▸ Task objective: Return all of the entries below exactly as they are given.

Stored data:
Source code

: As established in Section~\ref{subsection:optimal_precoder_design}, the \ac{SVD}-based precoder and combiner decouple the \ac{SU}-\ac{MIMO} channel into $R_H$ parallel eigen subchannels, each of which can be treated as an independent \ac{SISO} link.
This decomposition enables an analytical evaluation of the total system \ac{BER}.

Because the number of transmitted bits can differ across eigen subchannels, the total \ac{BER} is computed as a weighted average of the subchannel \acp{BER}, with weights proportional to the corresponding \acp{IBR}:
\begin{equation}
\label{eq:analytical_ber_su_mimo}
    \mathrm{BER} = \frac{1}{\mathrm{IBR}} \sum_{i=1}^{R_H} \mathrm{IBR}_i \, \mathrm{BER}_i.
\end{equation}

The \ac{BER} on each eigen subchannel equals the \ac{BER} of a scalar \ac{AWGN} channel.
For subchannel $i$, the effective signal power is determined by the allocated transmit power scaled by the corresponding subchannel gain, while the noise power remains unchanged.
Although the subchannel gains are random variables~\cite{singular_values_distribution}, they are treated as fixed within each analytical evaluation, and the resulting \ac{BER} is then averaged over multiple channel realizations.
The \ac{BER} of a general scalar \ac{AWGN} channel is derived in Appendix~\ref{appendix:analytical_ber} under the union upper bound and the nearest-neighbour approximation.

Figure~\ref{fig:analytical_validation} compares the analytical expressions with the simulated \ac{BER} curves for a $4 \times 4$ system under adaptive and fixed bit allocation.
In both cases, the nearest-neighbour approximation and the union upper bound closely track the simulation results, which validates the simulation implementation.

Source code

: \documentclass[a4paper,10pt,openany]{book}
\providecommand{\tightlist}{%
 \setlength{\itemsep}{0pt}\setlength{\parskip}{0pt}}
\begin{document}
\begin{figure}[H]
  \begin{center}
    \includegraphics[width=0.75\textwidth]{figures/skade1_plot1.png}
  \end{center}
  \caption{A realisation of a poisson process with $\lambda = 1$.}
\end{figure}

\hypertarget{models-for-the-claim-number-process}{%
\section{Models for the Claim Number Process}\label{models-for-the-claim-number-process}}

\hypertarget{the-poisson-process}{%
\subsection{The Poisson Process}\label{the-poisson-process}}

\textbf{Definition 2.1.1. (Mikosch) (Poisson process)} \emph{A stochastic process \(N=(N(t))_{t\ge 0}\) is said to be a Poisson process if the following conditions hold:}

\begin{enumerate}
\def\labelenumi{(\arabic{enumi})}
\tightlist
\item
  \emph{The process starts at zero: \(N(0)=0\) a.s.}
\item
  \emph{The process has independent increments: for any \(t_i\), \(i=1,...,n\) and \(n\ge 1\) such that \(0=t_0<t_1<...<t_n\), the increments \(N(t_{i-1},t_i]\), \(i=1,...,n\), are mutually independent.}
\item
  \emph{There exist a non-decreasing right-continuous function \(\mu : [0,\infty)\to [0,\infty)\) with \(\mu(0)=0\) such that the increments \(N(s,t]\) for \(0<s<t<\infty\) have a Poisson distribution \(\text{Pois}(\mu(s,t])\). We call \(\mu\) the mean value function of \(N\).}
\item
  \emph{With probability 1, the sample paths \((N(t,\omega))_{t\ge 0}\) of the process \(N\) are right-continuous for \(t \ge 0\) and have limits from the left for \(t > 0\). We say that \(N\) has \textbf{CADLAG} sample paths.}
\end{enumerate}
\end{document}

▸ Answer box:
Source code

: As established in Section~\ref{subsection:optimal_precoder_design}, the \ac{SVD}-based precoder and combiner decouple the \ac{SU}-\ac{MIMO} channel into $R_H$ parallel eigen subchannels, each of which can be treated as an independent \ac{SISO} link.
This decomposition enables an analytical evaluation of the total system \ac{BER}.

Because the number of transmitted bits can differ across eigen subchannels, the total \ac{BER} is computed as a weighted average of the subchannel \acp{BER}, with weights proportional to the corresponding \acp{IBR}:
\begin{equation}
\label{eq:analytical_ber_su_mimo}
    \mathrm{BER} = \frac{1}{\mathrm{IBR}} \sum_{i=1}^{R_H} \mathrm{IBR}_i \, \mathrm{BER}_i.
\end{equation}

The \ac{BER} on each eigen subchannel equals the \ac{BER} of a scalar \ac{AWGN} channel.
For subchannel $i$, the effective signal power is determined by the allocated transmit power scaled by the corresponding subchannel gain, while the noise power remains unchanged.
Although the subchannel gains are random variables~\cite{singular_values_distribution}, they are treated as fixed within each analytical evaluation, and the resulting \ac{BER} is then averaged over multiple channel realizations.
The \ac{BER} of a general scalar \ac{AWGN} channel is derived in Appendix~\ref{appendix:analytical_ber} under the union upper bound and the nearest-neighbour approximation.

Figure~\ref{fig:analytical_validation} compares the analytical expressions with the simulated \ac{BER} curves for a $4 \times 4$ system under adaptive and fixed bit allocation.
In both cases, the nearest-neighbour approximation and the union upper bound closely track the simulation results, which validates the simulation implementation.

Source code

: \documentclass[a4paper,10pt,openany]{book}
\providecommand{\tightlist}{%
 \setlength{\itemsep}{0pt}\setlength{\parskip}{0pt}}
\begin{document}
\begin{figure}[H]
  \begin{center}
    \includegraphics[width=0.75\textwidth]{figures/skade1_plot1.png}
  \end{center}
  \caption{A realisation of a poisson process with $\lambda = 1$.}
\end{figure}

\hypertarget{models-for-the-claim-number-process}{%
\section{Models for the Claim Number Process}\label{models-for-the-claim-number-process}}

\hypertarget{the-poisson-process}{%
\subsection{The Poisson Process}\label{the-poisson-process}}

\textbf{Definition 2.1.1. (Mikosch) (Poisson process)} \emph{A stochastic process \(N=(N(t))_{t\ge 0}\) is said to be a Poisson process if the following conditions hold:}

\begin{enumerate}
\def\labelenumi{(\arabic{enumi})}
\tightlist
\item
  \emph{The process starts at zero: \(N(0)=0\) a.s.}
\item
  \emph{The process has independent increments: for any \(t_i\), \(i=1,...,n\) and \(n\ge 1\) such that \(0=t_0<t_1<...<t_n\), the increments \(N(t_{i-1},t_i]\), \(i=1,...,n\), are mutually independent.}
\item
  \emph{There exist a non-decreasing right-continuous function \(\mu : [0,\infty)\to [0,\infty)\) with \(\mu(0)=0\) such that the increments \(N(s,t]\) for \(0<s<t<\infty\) have a Poisson distribution \(\text{Pois}(\mu(s,t])\). We call \(\mu\) the mean value function of \(N\).}
\item
  \emph{With probability 1, the sample paths \((N(t,\omega))_{t\ge 0}\) of the process \(N\) are right-continuous for \(t \ge 0\) and have limits from the left for \(t > 0\). We say that \(N\) has \textbf{CADLAG} sample paths.}
\end{enumerate}
\end{document}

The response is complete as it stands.